■ PROBLEM STATEMENT ■
Lines with "jump": please show every one of them from the listing below.
++++++++++++++++++++
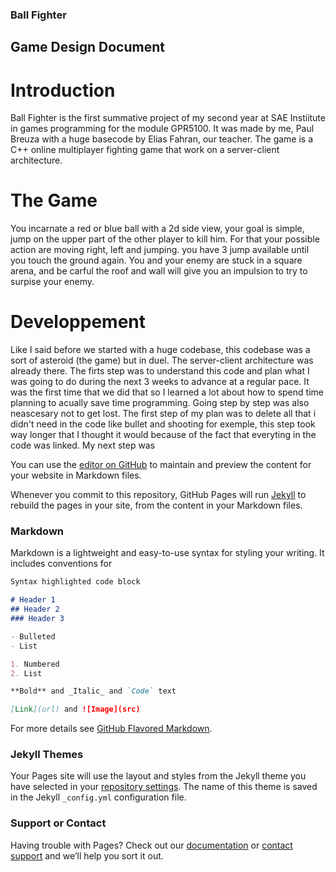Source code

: ### Ball Fighter

## Game Design Document

# Introduction 

Ball Fighter is the first summative project of my second year at SAE Instiitute in games programming for the module GPR5100.
It was made by me, Paul Breuza with a huge basecode by Elias Fahran, our teacher.
The game is a C++ online multiplayer fighting game that work on a server-client architecture.

# The Game 

You incarnate a red or blue ball with a 2d side view, your goal is simple, jump on the upper part of the other player to kill him.
For that your possible action are moving right, left and jumping. you have 3 jump available until you touch the ground again.
You and your enemy are stuck in a square arena, and be carful the roof and wall will give you an impulsion to try to surpise your enemy.

# Developpement

Like I said before we started with a huge codebase, this codebase was a sort of asteroid (the game) but in duel. The server-client architecture was already there.
The firts step was to understand this code and plan what I was going to do during the next 3 weeks to advance at a regular pace.
It was the first time that we did that so I learned a lot about how to spend time planning to acually save time programming. Going step by step was also neascesary not to get lost. 
The first step of my plan was to delete all that i didn't need in the code like bullet and shooting for exemple, this step took way longer that I thought it would because of the fact that everyting in the code was linked. 
My next step was 


You can use the [editor on GitHub](https://github.com/PaulOwO/BallFighter/edit/gh-pages/index.md) to maintain and preview the content for your website in Markdown files.

Whenever you commit to this repository, GitHub Pages will run [Jekyll](https://jekyllrb.com/) to rebuild the pages in your site, from the content in your Markdown files.

### Markdown

Markdown is a lightweight and easy-to-use syntax for styling your writing. It includes conventions for

```markdown
Syntax highlighted code block

# Header 1
## Header 2
### Header 3

- Bulleted
- List

1. Numbered
2. List

**Bold** and _Italic_ and `Code` text

[Link](url) and ![Image](src)
```

For more details see [GitHub Flavored Markdown](https://guides.github.com/features/mastering-markdown/).

### Jekyll Themes

Your Pages site will use the layout and styles from the Jekyll theme you have selected in your [repository settings](https://github.com/PaulOwO/BallFighter/settings/pages). The name of this theme is saved in the Jekyll `_config.yml` configuration file.

### Support or Contact

Having trouble with Pages? Check out our [documentation](https://docs.github.com/categories/github-pages-basics/) or [contact support](https://support.github.com/contact) and we’ll help you sort it out.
++++++++++++++++++++
■ ANSWER AREA ■
You incarnate a red or blue ball with a 2d side view, your goal is simple, jump on the upper part of the other player to kill him.
For that your possible action are moving right, left and jumping. you have 3 jump available until you touch the ground again.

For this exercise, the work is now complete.